Legacy from spending $35B

John Deutch, a Massachusetts Institute of Technology professor and former undersecretary of Energy, counseled Chu at the meeting to go cautiously. "I urge you to stick to the technology performance and cost targets," he said, rather than elusive goals of competitiveness over which the department has no direct influence.

But DOE had an unprecedented $35 billion war chest to spend, thanks to the Recovery Act, which allowed the department to drastically expand the 2005 loan guarantee program for renewable energy, power transmission and biofuels projects.

"The loan guarantee program had not properly documented and as such could not always readily demonstrate how it resolved or mitigated relevant risks prior to granting loan guarantees," DOE Inspector General George Friedman testified to Congress this week.

"Even under ideal circumstances, the Recovery Act established challenging goals for the department," Friedman said.

The entire DOE initiative was doomed to failure, said one economist and former government official, W. David Montgomery, a senior vice president of NERA Economic Consulting.

Montgomery testified this week before a House Oversight and Government Reform subcommittee that trying to use federal dollars to launch clean-energy companies inevitably fails because there is no market demand for the technologies -- they survive only with the help of subsidies or government mandates.

"Loans, loan guarantees and direct funding of new energy technologies will amount to nothing more than pushing on a string unless Congress decides to put a price on carbon dioxide emissions or allows EPA to mandate adoption of those specific technologies," he said.

"The current effort to promote green energy is the most recent example of failed efforts at industrial policy that have recurred throughout my 35-year career in Washington.

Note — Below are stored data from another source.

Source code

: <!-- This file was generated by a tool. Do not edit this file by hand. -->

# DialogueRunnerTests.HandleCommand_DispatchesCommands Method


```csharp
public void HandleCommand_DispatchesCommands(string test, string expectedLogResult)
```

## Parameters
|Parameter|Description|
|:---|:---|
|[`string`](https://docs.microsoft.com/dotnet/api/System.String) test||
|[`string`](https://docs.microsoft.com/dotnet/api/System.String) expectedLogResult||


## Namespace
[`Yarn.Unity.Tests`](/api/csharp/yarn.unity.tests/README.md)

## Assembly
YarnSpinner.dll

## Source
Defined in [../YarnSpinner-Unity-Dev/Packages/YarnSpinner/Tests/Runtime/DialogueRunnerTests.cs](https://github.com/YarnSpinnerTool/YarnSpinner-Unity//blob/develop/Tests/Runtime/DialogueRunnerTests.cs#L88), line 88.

Using taxpayer money for loans or loan guarantees for commercial energy projects that cannot raise capital from the normal sources can only lead to waste of taxpayers' money," said Montgomery, who served in the Energy Department in President Reagan's administration.

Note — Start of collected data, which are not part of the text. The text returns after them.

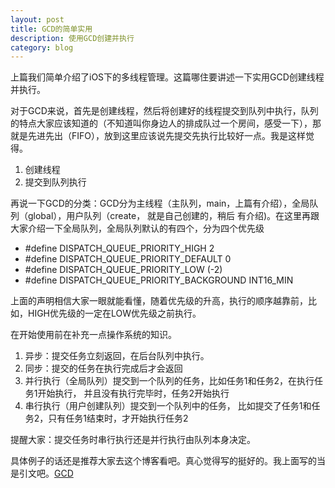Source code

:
 ```yaml
---
layout: post
title: GCD的简单实用
description: 使用GCD创建并执行
category: blog
---
```


上篇我们简单介绍了iOS下的多线程管理。这篇哪住要讲述一下实用GCD创建线程并执行。

对于GCD来说，首先是创建线程，然后将创建好的线程提交到队列中执行，队列的特点大家应该知道的（不知道叫你身边人的排成队过一个房间，感受一下），那就是先进先出（FIFO），放到这里应该说先提交先执行比较好一点。我是这样觉得。
<ol>
	<li>创建线程</li>
	<li>提交到队列执行</li>
</ol>

再说一下GCD的分类：GCD分为主线程（主队列，main，上篇有介绍），全局队列（global），用户队列（create， 就是自己创建的，稍后
有介绍)。在这里再跟大家介绍一下全局队列，全局队列默认的有四个，分为四个优先级

<ul>
	<li>#define DISPATCH_QUEUE_PRIORITY_HIGH         2</li>
	<li>#define DISPATCH_QUEUE_PRIORITY_DEFAULT      0</li>
	<li>#define DISPATCH_QUEUE_PRIORITY_LOW          (-2)</li>
	<li>#define DISPATCH_QUEUE_PRIORITY_BACKGROUND   INT16_MIN</li>
</ul>

上面的声明相信大家一眼就能看懂，随着优先级的升高，执行的顺序越靠前，比如，HIGH优先级的一定在LOW优先级之前执行。

在开始使用前在补充一点操作系统的知识。

<ol>
	<li>异步：提交任务立刻返回，在后台队列中执行。</li>
	<li>同步：提交的任务在执行完成后才会返回</li>
	<li>并行执行（全局队列）提交到一个队列的任务，比如任务1和任务2，在执行任务1开始执行， 并且没有执行完毕时，任务2开始执行</li>
	<li>串行执行（用户创建队列）提交到一个队列中的任务， 比如提交了任务1和任务2，只有任务1结束时，才开始执行任务2</li>
</ol>
提醒大家：提交任务时串行执行还是并行执行由队列本身决定。

具体例子的话还是推荐大家去这个博客看吧。真心觉得写的挺好的。我上面写的当是引文吧。[GCD]

[GCD]: http://blog.csdn.net/hello_hwc/article/details/41073287 "GCD"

Will a long history of U.S. pragmatism continue?

Kent Hughes, who heads the Woodrow Wilson International Center for Scholars' Program on America and the Global Economy, counters that the choices made by energy markets in the short run may not serve the nation's long-run interests, and clean energy is a prime example.

If elected leaders decide that a particular industry is vital to the United States' future and want to make that a national priority, it is asking a lot to expect that publicly traded American companies will carry the flag by themselves against foreign rivals backed by strong, consistent government assistance, he said.

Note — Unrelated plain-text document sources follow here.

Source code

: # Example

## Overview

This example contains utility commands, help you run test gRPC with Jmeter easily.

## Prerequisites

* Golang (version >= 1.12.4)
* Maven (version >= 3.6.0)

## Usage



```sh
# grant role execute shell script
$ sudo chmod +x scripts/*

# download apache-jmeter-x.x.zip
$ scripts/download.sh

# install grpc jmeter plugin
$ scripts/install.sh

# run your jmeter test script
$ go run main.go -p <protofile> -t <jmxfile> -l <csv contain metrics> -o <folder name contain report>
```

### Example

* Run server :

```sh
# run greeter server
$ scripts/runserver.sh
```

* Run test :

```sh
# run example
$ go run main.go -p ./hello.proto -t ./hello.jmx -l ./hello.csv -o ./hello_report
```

"It's very tough for an American private-sector company, acting on its own, to go into the ring with the proverbial 800-pound gorilla," said Hughes, a Commerce Department official in the Clinton administration.

A lot of experts believe electric vehicles will eventually be a big market and an important factor in reducing greenhouse gas emissions from the transportation sector, he said. "Do we want the U.S. to be in that market? If so, we have to think of strategies that recognize we are facing competition from active partnerships of government and industry" abroad, he said.

"As we look around [at other countries], we realize that we're not talking about trading wine for cloth," in the classic economic model. "We're talking about national systems that create economic advantage. Are we investing in a way that will create advantage for us in the high value-added products of the future? That takes a shift in thinking," he said.

"American has a lot of cultural strengths: resiliency, mobility, a long history of pragmatism. ... What do we do if [advanced] batteries turn out to be important? What is the American solution to that?"

"I think this debate will continue," he said. "But really, we've got to have a serious discussion about this."